(Saved entries)
....

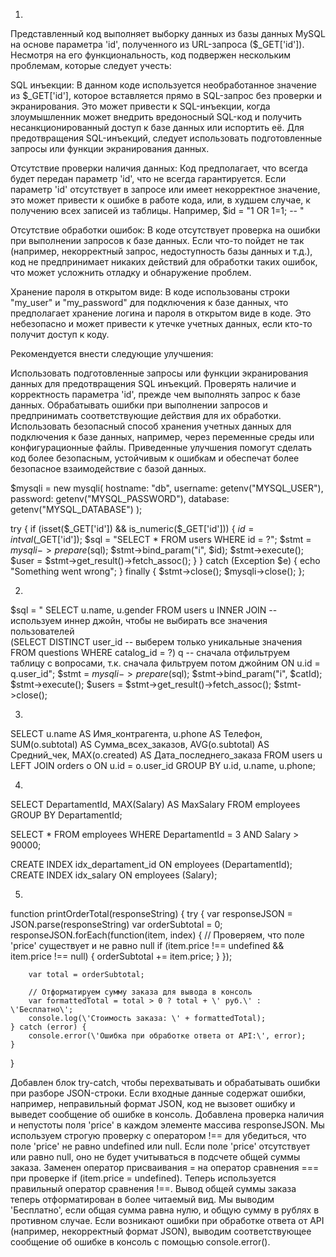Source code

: 1.
Представленный код выполняет выборку данных из базы данных MySQL на основе параметра 'id',
полученного из URL-запроса ($_GET['id']).
Несмотря на его функциональность, код подвержен нескольким проблемам, которые следует учесть:

SQL инъекции: В данном коде используется необработанное значение из $_GET['id'],
которое вставляется прямо в SQL-запрос без проверки и экранирования.
Это может привести к SQL-инъекции,
когда злоумышленник может внедрить вредоносный SQL-код и получить несанкционированный доступ к базе данных или испортить её.
Для предотвращения SQL-инъекций, следует использовать подготовленные запросы или функции экранирования данных.

Отсутствие проверки наличия данных: Код предполагает, что всегда будет передан параметр 'id', что не всегда гарантируется.
Если параметр 'id' отсутствует в запросе или имеет некорректное значение,
это может привести к ошибке в работе кода, или, в худшем случае, к получению всех записей из таблицы.
Например, $id = "1 OR 1=1; -- "

Отсутствие обработки ошибок: В коде отсутствует проверка на ошибки при выполнении запросов к базе данных.
Если что-то пойдет не так (например, некорректный запрос, недоступность базы данных и т.д.),
код не предпринимает никаких действий для обработки таких ошибок,
что может усложнить отладку и обнаружение проблем.

Хранение пароля в открытом виде: В коде использованы строки "my_user" и "my_password" для подключения к базе данных,
что предполагает хранение логина и пароля в открытом виде в коде.
Это небезопасно и может привести к утечке учетных данных, если кто-то получит доступ к коду.

Рекомендуется внести следующие улучшения:

Использовать подготовленные запросы или функции экранирования данных для предотвращения SQL инъекций.
Проверять наличие и корректность параметра 'id', прежде чем выполнять запрос к базе данных.
Обрабатывать ошибки при выполнении запросов и предпринимать соответствующие действия для их обработки.
Использовать безопасный способ хранения учетных данных для подключения к базе данных, например, через переменные среды или конфигурационные файлы.
Приведенные улучшения помогут сделать код более безопасным, устойчивым к ошибкам и обеспечат более безопасное взаимодействие с базой данных.

$mysqli = new mysqli(
    hostname: "db",
    username: getenv("MYSQL_USER"),
    password: getenv("MYSQL_PASSWORD"),
    database: getenv("MYSQL_DATABASE")
);

try {
    if (isset($_GET['id']) && is_numeric($_GET['id'])) {
    $id = intval($_GET['id']);
    $sql = "SELECT * FROM users WHERE id = ?";
    $stmt = $mysqli->prepare($sql);
    $stmt->bind_param("i", $id);
    $stmt->execute();
    $user = $stmt->get_result()->fetch_assoc();
    }
} catch (Exception $e) {
    echo "Something went wrong";
} finally {
    $stmt->close();
    $mysqli->close();
};


2.
$sql = "
    SELECT u.name, u.gender FROM users u
    INNER JOIN -- используем иннер джойн, чтобы не выбирать все значения пользователей  
    (SELECT 
        DISTINCT user_id -- выберем только уникальные значения
    FROM questions
    WHERE catalog_id = ?) q -- сначала отфильтруем таблицу с вопросами, т.к. сначала фильтруем потом джойним
        ON u.id = q.user_id";
$stmt = $mysqli->prepare($sql);
$stmt->bind_param("i", $catId);
$stmt->execute();
$users = $stmt->get_result()->fetch_assoc();
$stmt->close();


3.
SELECT
    u.name AS Имя_контрагента,
    u.phone AS Телефон,
    SUM(o.subtotal) AS Сумма_всех_заказов,
    AVG(o.subtotal) AS Средний_чек,
    MAX(o.created) AS Дата_последнего_заказа
FROM users u
LEFT JOIN orders o 
    ON u.id = o.user_id
GROUP BY u.id, u.name, u.phone;

4.
SELECT 
    DepartamentId, MAX(Salary) AS MaxSalary
FROM employees
GROUP BY DepartamentId;


SELECT *
FROM employees
WHERE DepartamentId = 3 AND Salary > 90000;


CREATE INDEX idx_departament_id ON employees (DepartamentId);
CREATE INDEX idx_salary ON employees (Salary);

5.
function printOrderTotal(responseString) {
    try {
        var responseJSON = JSON.parse(responseString)
        var orderSubtotal = 0;
        responseJSON.forEach(function(item, index) {
            // Проверяем, что поле \'price\' существует и не равно null
            if (item.price !== undefined && item.price !== null) {
                orderSubtotal += item.price;
            }
        });

        var total = orderSubtotal;

        // Отформатируем сумму заказа для вывода в консоль
        var formattedTotal = total > 0 ? total + \' руб.\' : \'Бесплатно\';
        console.log(\'Стоимость заказа: \' + formattedTotal);
    } catch (error) {
        console.error(\'Ошибка при обработке ответа от API:\', error);
    }
}

Добавлен блок try-catch, чтобы перехватывать и обрабатывать ошибки при разборе JSON-строки. 
Если входные данные содержат ошибки, например, неправильный формат JSON, код не вызовет ошибку и выведет сообщение об ошибке в консоль.
Добавлена проверка наличия и непустоты поля 'price' в каждом элементе массива responseJSON. 
Мы используем строгую проверку с оператором !== для убедиться, что поле 'price' не равно undefined или null. 
Если поле 'price' отсутствует или равно null, оно не будет учитываться в подсчете общей суммы заказа.
Заменен оператор присваивания = на оператор сравнения === при проверке if (item.price = undefined). 
Теперь используется правильный оператор сравнения !==.
Вывод общей суммы заказа теперь отформатирован в более читаемый вид. 
Мы выводим 'Бесплатно', если общая сумма равна нулю, и общую сумму в рублях в противном случае.
Если возникают ошибки при обработке ответа от API (например, некорректный формат JSON), 
выводим соответствующее сообщение об ошибке в консоль с помощью console.error().
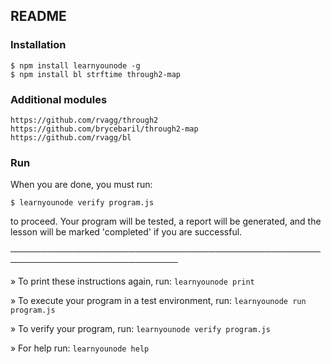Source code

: ## README

### Installation

    $ npm install learnyounode -g
    $ npm install bl strftime through2-map

### Additional modules

    https://github.com/rvagg/through2
    https://github.com/brycebaril/through2-map
    https://github.com/rvagg/bl

### Run

When you are done, you must run:

    $ learnyounode verify program.js

to proceed. Your program will be tested, a report will be generated, and
the lesson will be marked 'completed' if you are successful.

─────────────────────────────────────────────────────────────────────────────

  » To print these instructions again, run: `learnyounode print`

  » To execute your program in a test environment, run: `learnyounode run
   program.js`

  » To verify your program, run: `learnyounode verify program.js`

  » For help run: `learnyounode help`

....

ASSIGNED TASK
Copy word for word the lines above, starting at the line containing "не равно null" and ending at the line containing "the lesson will", inclusive, with no pictures.

REPLY TO THE EXERCISE
            // Проверяем, что поле \'price\' существует и не равно null
            if (item.price !== undefined && item.price !== null) {
                orderSubtotal += item.price;
            }
        });

        var total = orderSubtotal;

        // Отформатируем сумму заказа для вывода в консоль
        var formattedTotal = total > 0 ? total + \' руб.\' : \'Бесплатно\';
        console.log(\'Стоимость заказа: \' + formattedTotal);
    } catch (error) {
        console.error(\'Ошибка при обработке ответа от API:\', error);
    }
}

Добавлен блок try-catch, чтобы перехватывать и обрабатывать ошибки при разборе JSON-строки. 
Если входные данные содержат ошибки, например, неправильный формат JSON, код не вызовет ошибку и выведет сообщение об ошибке в консоль.
Добавлена проверка наличия и непустоты поля 'price' в каждом элементе массива responseJSON. 
Мы используем строгую проверку с оператором !== для убедиться, что поле 'price' не равно undefined или null. 
Если поле 'price' отсутствует или равно null, оно не будет учитываться в подсчете общей суммы заказа.
Заменен оператор присваивания = на оператор сравнения === при проверке if (item.price = undefined). 
Теперь используется правильный оператор сравнения !==.
Вывод общей суммы заказа теперь отформатирован в более читаемый вид. 
Мы выводим 'Бесплатно', если общая сумма равна нулю, и общую сумму в рублях в противном случае.
Если возникают ошибки при обработке ответа от API (например, некорректный формат JSON), 
выводим соответствующее сообщение об ошибке в консоль с помощью console.error().
Source code

: ## README

### Installation

    $ npm install learnyounode -g
    $ npm install bl strftime through2-map

### Additional modules

    https://github.com/rvagg/through2
    https://github.com/brycebaril/through2-map
    https://github.com/rvagg/bl

### Run

When you are done, you must run:

    $ learnyounode verify program.js

to proceed. Your program will be tested, a report will be generated, and
the lesson will be marked 'completed' if you are successful.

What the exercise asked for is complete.